The results obtained from the analysis of molecular evolution of adhesion ADAM domains in primates using both the branch model and the branch-site model allowed us to identify signals of selection (Adam18 and Adam23) and accelerated d N/d S ratios (Adam2 and Adam23) along the two terminal branches leading to promiscuous species. The detection of positive selection for our positive control Semg2 in the foreground branches is reassuring. However, the use of both the branch and branch-site models required grouping together different tree branches that might have experienced different rates and patterns of evolution. This can lead to a single branch or few branches producing a positive result of selection or rate heterogeneity, particularly if a small number of species are used in the analysis. It is also worth noticing that if only some lineages have experienced positive selection, like in the case of Semg1 (Kingan et al. 2003), then the signal might not be detected using a phylogenetic approach. Clearly, lineage-specific sexual selection bouts occur in sperm genes of primates and caution should be exercised in extrapolating conclusions about the role of sexual selection along specific lineages from broad phylogenetic tests of selection. In fact the estimates of d N/d S ratios along each branch show accelerated evolution for Adam2 and Adam18 along both chimpanzee and macaque, while restricted to macaques in Adam23. It is unclear why Adam23 shows accelerated evolution in macaque and such a strong signal of positive selection when using the branch-site model. ADAM23 has an active adhesive motif and the gene is expressed in the brain (Evans 2001), so given that Adam23 has no known function or expression in sperm, the signal along the macaque branch is more likely unrelated to species mating habits. Particularly interesting is that contrary to Adams 2 and 18, Adam23 shows no nonsynonymous substitutions along the promiscuous chimpanzee branch, further suggesting that the signal picked for Adam23 is not related to a dispersed or promiscuous mating system.

Our analysis rules out the sperm surface ADAM32 protein as being driven by selection linked to species differences in primates mating system. The finding of accelerated evolution and higher proportion of nonsynonymous relative to both synonymous and noncoding substitutions in Adam2 and Adam18 in primates more likely experiencing postcopulatory reproductive challenges is quite interesting in light of what we know about these two proteins.
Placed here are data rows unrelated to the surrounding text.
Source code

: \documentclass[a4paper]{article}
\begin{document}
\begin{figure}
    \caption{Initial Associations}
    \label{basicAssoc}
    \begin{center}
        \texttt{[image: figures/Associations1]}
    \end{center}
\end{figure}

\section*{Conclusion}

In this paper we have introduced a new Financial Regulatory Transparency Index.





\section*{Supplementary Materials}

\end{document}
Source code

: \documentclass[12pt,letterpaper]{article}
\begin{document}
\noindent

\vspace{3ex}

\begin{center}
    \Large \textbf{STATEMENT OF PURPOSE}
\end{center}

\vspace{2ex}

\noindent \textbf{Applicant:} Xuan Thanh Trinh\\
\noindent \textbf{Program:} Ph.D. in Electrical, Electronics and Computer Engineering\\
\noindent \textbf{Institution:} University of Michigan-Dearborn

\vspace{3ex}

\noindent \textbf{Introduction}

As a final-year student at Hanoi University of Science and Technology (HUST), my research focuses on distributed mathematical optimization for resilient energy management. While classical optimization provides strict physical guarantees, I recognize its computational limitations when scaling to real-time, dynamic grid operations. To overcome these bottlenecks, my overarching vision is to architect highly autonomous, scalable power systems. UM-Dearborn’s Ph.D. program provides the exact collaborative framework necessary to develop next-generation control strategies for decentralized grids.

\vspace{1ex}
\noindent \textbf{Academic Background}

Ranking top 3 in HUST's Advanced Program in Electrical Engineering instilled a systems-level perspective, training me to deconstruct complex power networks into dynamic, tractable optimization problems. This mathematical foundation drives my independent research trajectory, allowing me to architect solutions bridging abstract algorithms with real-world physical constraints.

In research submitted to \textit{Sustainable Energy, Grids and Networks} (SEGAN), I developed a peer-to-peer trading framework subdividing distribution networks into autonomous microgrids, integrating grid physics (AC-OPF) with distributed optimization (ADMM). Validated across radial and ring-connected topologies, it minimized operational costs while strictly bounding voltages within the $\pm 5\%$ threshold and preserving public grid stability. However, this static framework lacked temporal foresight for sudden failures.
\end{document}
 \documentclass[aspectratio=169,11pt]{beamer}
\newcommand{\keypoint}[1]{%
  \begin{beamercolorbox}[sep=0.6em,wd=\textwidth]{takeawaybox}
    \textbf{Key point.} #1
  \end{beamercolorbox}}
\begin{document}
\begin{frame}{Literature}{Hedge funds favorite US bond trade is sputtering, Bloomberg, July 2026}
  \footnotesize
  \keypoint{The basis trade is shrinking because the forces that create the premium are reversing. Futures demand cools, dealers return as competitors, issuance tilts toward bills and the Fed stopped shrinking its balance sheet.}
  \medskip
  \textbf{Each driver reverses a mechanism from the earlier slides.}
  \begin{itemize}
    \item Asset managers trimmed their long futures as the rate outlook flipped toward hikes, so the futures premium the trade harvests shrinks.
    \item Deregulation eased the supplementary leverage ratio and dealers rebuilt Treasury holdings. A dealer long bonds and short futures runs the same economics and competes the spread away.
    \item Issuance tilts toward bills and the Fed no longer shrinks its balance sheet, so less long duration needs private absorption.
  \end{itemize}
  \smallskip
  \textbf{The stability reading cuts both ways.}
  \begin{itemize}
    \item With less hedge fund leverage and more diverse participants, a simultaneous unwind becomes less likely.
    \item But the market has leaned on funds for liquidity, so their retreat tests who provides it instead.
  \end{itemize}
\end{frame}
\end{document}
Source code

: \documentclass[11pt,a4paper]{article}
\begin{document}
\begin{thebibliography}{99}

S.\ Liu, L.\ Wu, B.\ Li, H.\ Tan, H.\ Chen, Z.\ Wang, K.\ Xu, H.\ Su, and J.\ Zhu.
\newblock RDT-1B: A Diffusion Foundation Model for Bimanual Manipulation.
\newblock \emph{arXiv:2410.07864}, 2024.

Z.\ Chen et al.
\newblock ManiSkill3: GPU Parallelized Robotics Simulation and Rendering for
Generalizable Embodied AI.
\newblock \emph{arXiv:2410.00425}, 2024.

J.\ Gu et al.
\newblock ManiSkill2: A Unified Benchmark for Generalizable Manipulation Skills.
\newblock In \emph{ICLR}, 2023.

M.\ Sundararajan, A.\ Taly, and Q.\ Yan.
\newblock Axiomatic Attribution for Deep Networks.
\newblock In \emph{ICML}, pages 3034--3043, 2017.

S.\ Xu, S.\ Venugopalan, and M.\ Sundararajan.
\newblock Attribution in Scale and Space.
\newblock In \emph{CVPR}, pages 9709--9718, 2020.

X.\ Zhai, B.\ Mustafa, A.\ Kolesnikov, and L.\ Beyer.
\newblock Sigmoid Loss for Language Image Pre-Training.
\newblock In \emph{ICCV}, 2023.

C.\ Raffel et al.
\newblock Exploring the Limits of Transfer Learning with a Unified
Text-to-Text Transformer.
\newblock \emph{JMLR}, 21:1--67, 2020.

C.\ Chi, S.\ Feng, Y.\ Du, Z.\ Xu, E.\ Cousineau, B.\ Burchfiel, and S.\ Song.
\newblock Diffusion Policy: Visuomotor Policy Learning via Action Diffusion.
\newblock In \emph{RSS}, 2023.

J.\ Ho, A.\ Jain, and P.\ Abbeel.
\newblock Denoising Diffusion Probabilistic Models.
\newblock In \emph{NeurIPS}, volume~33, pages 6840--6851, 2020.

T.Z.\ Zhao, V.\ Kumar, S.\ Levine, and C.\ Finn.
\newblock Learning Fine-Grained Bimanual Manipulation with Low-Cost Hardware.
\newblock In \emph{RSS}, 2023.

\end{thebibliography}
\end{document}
Contrary to other sperm proteins that have become non-functional in some primates (e.g., ADAM1, ADAM3, and ADAM5) (Jury et al. 1997, 1998; Frayne and Hall 1998; Frayne et al. 1999) both ADAMs 2 and 18 are functional and localized in the sperm of primates as diverged as humans and macaques (Frayne et al. 2002). Besides being expressed in the sperm surface, primate ADAM2 and ADAMl8 also show the same developmental expression and contain an identical putative integrin-binding motif (Frayne et al. 2002). Moreover, both genes are located in adjacent genome positions in primates. In humans, Adams 2 and 18 are adjacent to each other (13.7 kb apart) in chromosome 8p11.22. The two genes have also an adjacent location in chromosome 8 in chimpanzee (13.8 kb apart), and the rhesus monkey (20.9 kb apart). It is possible that, in primates, Adam18 might perform complementary or similar postcopulatory roles to Adam2 and that not only their likely functional similarities but also their close chromosome position might explain why both genes show similar patterns of evolution.